Dataset excerpts

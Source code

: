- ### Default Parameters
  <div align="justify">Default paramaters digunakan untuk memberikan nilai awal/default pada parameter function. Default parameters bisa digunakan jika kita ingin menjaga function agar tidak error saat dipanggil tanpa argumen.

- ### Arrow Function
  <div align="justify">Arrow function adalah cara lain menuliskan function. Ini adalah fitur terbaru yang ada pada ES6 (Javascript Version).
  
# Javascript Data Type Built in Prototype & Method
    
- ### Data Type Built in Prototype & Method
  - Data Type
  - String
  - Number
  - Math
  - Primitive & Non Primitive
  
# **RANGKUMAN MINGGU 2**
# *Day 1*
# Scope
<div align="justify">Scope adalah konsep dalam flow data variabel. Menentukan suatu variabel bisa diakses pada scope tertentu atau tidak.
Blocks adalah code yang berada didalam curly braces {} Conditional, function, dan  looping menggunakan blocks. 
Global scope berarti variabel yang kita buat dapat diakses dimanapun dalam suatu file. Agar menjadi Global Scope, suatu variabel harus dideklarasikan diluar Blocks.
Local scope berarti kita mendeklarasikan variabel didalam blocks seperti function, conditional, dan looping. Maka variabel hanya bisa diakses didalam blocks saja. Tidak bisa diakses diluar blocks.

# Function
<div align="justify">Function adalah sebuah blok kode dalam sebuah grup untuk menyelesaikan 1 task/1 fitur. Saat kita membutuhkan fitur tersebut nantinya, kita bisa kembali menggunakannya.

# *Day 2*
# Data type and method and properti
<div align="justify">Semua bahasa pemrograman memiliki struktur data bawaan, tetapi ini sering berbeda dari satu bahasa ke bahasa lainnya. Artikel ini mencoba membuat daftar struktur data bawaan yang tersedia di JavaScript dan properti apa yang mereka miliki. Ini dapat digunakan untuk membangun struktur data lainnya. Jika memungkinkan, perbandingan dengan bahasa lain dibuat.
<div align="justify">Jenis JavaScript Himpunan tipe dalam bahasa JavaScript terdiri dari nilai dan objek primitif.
--
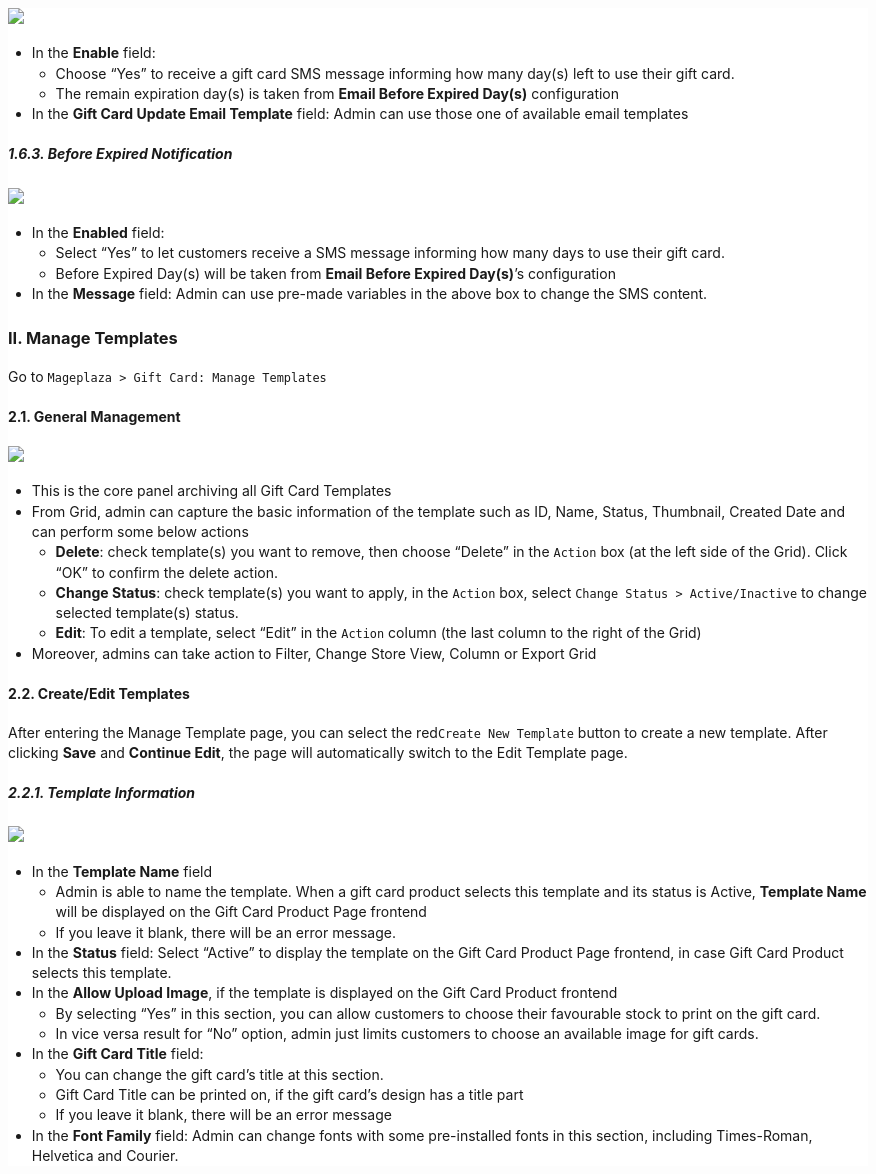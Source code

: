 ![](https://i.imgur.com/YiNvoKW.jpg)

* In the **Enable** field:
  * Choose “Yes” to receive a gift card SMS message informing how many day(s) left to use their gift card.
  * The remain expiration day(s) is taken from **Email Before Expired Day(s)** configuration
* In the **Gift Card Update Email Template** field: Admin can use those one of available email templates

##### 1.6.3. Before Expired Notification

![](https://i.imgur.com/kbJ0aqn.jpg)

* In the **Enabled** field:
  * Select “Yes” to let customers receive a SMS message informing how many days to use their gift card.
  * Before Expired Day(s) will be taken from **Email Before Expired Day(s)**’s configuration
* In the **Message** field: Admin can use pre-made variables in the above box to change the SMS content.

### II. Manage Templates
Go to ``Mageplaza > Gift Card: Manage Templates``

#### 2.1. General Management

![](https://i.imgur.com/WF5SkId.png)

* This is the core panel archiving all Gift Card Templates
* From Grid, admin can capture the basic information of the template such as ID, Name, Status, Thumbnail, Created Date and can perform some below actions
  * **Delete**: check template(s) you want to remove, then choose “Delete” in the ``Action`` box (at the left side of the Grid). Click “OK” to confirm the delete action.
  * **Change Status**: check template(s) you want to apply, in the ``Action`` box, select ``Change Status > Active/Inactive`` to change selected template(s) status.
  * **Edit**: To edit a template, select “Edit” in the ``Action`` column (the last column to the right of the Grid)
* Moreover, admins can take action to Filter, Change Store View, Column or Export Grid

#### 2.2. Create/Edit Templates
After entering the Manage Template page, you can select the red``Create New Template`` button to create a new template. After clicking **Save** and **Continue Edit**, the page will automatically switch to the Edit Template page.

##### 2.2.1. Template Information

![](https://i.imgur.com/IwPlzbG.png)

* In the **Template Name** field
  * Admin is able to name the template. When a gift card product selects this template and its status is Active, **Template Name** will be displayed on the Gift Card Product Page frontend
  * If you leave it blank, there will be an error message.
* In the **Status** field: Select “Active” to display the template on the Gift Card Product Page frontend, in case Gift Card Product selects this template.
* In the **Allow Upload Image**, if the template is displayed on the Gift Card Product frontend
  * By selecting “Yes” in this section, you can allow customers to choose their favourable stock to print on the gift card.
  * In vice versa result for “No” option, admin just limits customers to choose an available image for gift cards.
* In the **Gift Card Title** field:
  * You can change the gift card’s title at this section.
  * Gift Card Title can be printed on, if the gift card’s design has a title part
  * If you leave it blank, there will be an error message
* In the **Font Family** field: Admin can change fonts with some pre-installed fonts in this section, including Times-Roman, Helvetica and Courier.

How to complete this task
In the listing above, find the line with "# **RANGKUMAN MINGGU 2**" and the line with "dan objek primitif."; set down exactly those two lines and every line between them, nothing more.

Response box
# **RANGKUMAN MINGGU 2**
# *Day 1*
# Scope
<div align="justify">Scope adalah konsep dalam flow data variabel. Menentukan suatu variabel bisa diakses pada scope tertentu atau tidak.
Blocks adalah code yang berada didalam curly braces {} Conditional, function, dan  looping menggunakan blocks. 
Global scope berarti variabel yang kita buat dapat diakses dimanapun dalam suatu file. Agar menjadi Global Scope, suatu variabel harus dideklarasikan diluar Blocks.
Local scope berarti kita mendeklarasikan variabel didalam blocks seperti function, conditional, dan looping. Maka variabel hanya bisa diakses didalam blocks saja. Tidak bisa diakses diluar blocks.

# Function
<div align="justify">Function adalah sebuah blok kode dalam sebuah grup untuk menyelesaikan 1 task/1 fitur. Saat kita membutuhkan fitur tersebut nantinya, kita bisa kembali menggunakannya.

# *Day 2*
# Data type and method and properti
<div align="justify">Semua bahasa pemrograman memiliki struktur data bawaan, tetapi ini sering berbeda dari satu bahasa ke bahasa lainnya. Artikel ini mencoba membuat daftar struktur data bawaan yang tersedia di JavaScript dan properti apa yang mereka miliki. Ini dapat digunakan untuk membangun struktur data lainnya. Jika memungkinkan, perbandingan dengan bahasa lain dibuat.
<div align="justify">Jenis JavaScript Himpunan tipe dalam bahasa JavaScript terdiri dari nilai dan objek primitif.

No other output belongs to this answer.